After a series of hearings and markups in various committees throughout May, the U.S. House of Representatives will vote for two weeks on dozens of bills aimed at combating the opioid epidemic.

The House Energy and Commerce Committee recently approved 57 opioid-related bills, and members on the Ways and Means Committee advanced an additional seven. Other committees of jurisdiction, including the House Judiciary and Financial Services Committees, are working on measures relating to specific aspects of the crisis, such as drug interdiction and housing for individuals struggling with addiction.

The week of June 12, the House will consider approximately 40 bills using a procedural motion allowing typically non-controversial measures to be fast-tracked for consideration. The remaining bills will likely be rolled into a comprehensive package the following week. Additional amendments could then be added to the broader package.

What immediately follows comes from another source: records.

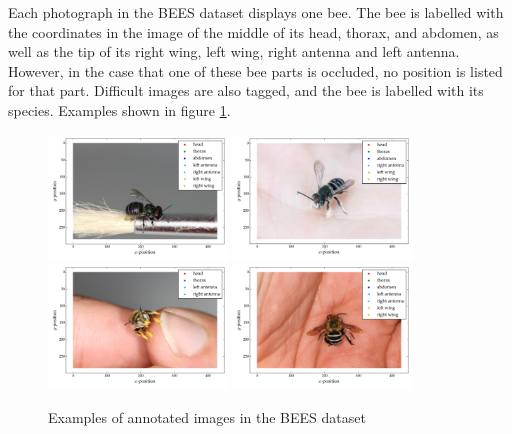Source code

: \documentclass[11pt, oneside]{report}
\begin{document}
    Each photograph in the BEES dataset displays one bee. The bee is labelled with the coordinates in the image of the middle of its head, thorax, and abdomen, as well as the tip of its right wing, left wing, right antenna and left antenna. However, in the case that one of these bee parts is occluded, no position is listed for that part. Difficult images are also tagged, and the bee is labelled with its species. Examples shown in figure \ref{fig:BEES_examples}.

\begin{figure}[h]
    \centering
    \includegraphics[width=0.424\textwidth]{b1.pdf}\hfill
    \includegraphics[width=0.424\textwidth]{b2.pdf}
    \includegraphics[width=0.424\textwidth]{b3.pdf}\hfill
    \includegraphics[width=0.424\textwidth]{b4.pdf}
    \caption{Examples of annotated images in the BEES dataset}
    \label{fig:BEES_examples}
\end{figure}
\end{document}
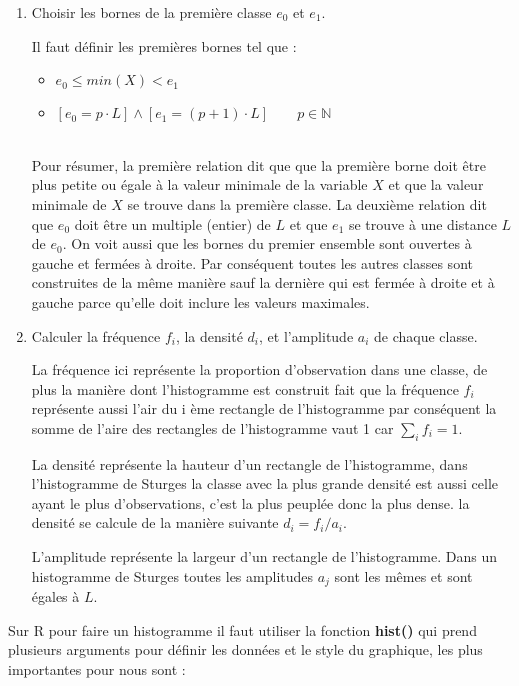 \documentclass{report}
\begin{document}
\begin{enumerate}
  \item Choisir les bornes de la première classe $e_0$ et $e_1$.
  
  Il faut définir les premières bornes tel que : \\
  
  \begin{itemize}
  \item $e_0\leq min(X) < e_1$ 
  \item $[e_0 = p \cdot L]\wedge[e_1 = (p+1)\cdot L] \qquad p\in\mathbb{N}$
\end{itemize}
\quad\\
Pour résumer, la première relation dit que que la première borne doit être plus petite ou égale à la valeur minimale de la variable $X$ et que la valeur minimale de $X$ se trouve dans la première classe. La deuxième relation dit que $e_0$ doit être un multiple (entier) de $L$ et que $e_1$ se trouve à une distance $L$ de $e_0$. On voit aussi que les bornes du premier ensemble sont ouvertes à gauche et fermées à droite. Par conséquent toutes les autres classes sont construites de la même manière sauf la dernière qui est fermée à droite et à gauche parce qu'elle doit inclure les valeurs maximales.
  
  \item Calculer la fréquence $f_i$, la densité $d_i$, et l'amplitude $a_i$ de chaque classe. 
  
  La fréquence ici représente la proportion d'observation dans une classe, de plus la manière dont l'histogramme est construit fait que la fréquence $f_i$ représente aussi l'air du i ème rectangle de l'histogramme par conséquent la somme de l'aire des rectangles de l'histogramme vaut 1 car $\sum_{i} f_i = 1$.
  
  La densité représente la hauteur d'un rectangle de l'histogramme, dans l'histogramme de Sturges la classe avec la plus grande densité est aussi celle ayant le plus d'observations, c'est la plus peuplée donc la plus dense. la densité se calcule de la manière suivante $d_i = f_i/a_i$.
  
  L'amplitude représente la largeur d'un rectangle de l'histogramme. Dans un histogramme de Sturges toutes les amplitudes $a_j$ sont les mêmes et sont égales à $L$.
\end{enumerate}

Sur R pour faire un histogramme il faut utiliser la fonction \textbf{hist()} qui prend plusieurs arguments pour définir les données et le style du graphique, les plus importantes pour nous sont :
\end{document}
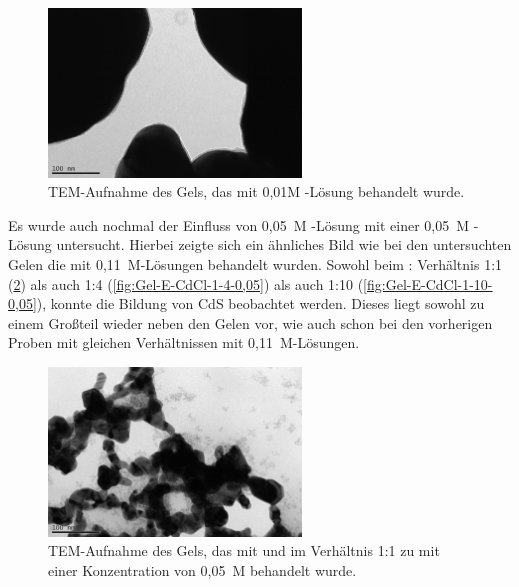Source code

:		\begin{figure}[H]
			\centering
			\includegraphics[width=0.6\textwidth]{Bilder/Gel-E-CdS-0,01} 	
			\caption{TEM-Aufnahme des Gels, das mit 0,01M -Lösung behandelt wurde.}
			\label{fig:Gel-E-CdS-0,01}
		\end{figure}
		
		Es wurde auch nochmal der Einfluss von  0,05~M -Lösung mit einer  0,05~M -Lösung untersucht.
		Hierbei zeigte sich ein ähnliches Bild wie bei den untersuchten Gelen die mit 0,11~M-Lösungen behandelt wurden.
		Sowohl beim  : Verhältnis 1:1 (\cref{fig:Gel-E-CdCl-1-1-0,05}) als auch 1:4 (\cref{fig:Gel-E-CdCl-1-4-0,05}) als auch 1:10 (\cref{fig:Gel-E-CdCl-1-10-0,05}), konnte die Bildung von CdS beobachtet werden.
		Dieses liegt sowohl zu einem Großteil wieder neben den Gelen vor, wie auch schon bei den vorherigen Proben mit gleichen Verhältnissen mit 0,11~M-Lösungen.
		
		\begin{figure}[H]
			\centering
			\includegraphics[width=0.6\textwidth]{Bilder/Gel-E-CdCl-1-1-0,05} 	
			\caption{TEM-Aufnahme des Gels, das mit  und  im Verhältnis 1:1  zu  mit einer Konzentration von 0,05~M behandelt wurde.}
			\label{fig:Gel-E-CdCl-1-1-0,05}
		\end{figure}
		
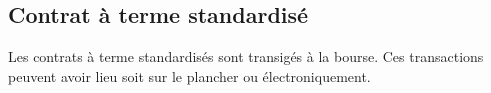 \documentclass[10pt, french]{article}
\begin{document}
\begin{multicols*}{2}
\columnbreak

\subsection{Contrat à terme standardisé}

Les contrats à terme standardisés sont transigés à la bourse. Ces transactions peuvent avoir lieu soit sur le plancher ou électroniquement.


\end{multicols*}
\end{document}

In the U.S. Senate, members on the Senate Finance Committee held a markup on June 12 to review the “Helping to End Addiction and Lessen (HEAL) Substance Use Disorders Act.” The legislation seeks to improve Medicare, Medicaid and human services program responses to the opioid crisis.

Although the Senate Health, Education, Labor and Pensions (HELP) and Judiciary Committees also advanced bills last month, it is unclear whether the Senate will combine the various legislative proposals into a larger package or move bills to the floor individually. Both the House and Senate would eventually have to reconcile differences between their respective legislative packages before a final bill could be sent to the president’s desk.

NACo continues to closely monitor the progress of opioid legislation moving through Congress. NACo recently released an initial analysis of opioid bills under consideration in the House and Senate, as well as the projected impact for local governments addressing the epidemic.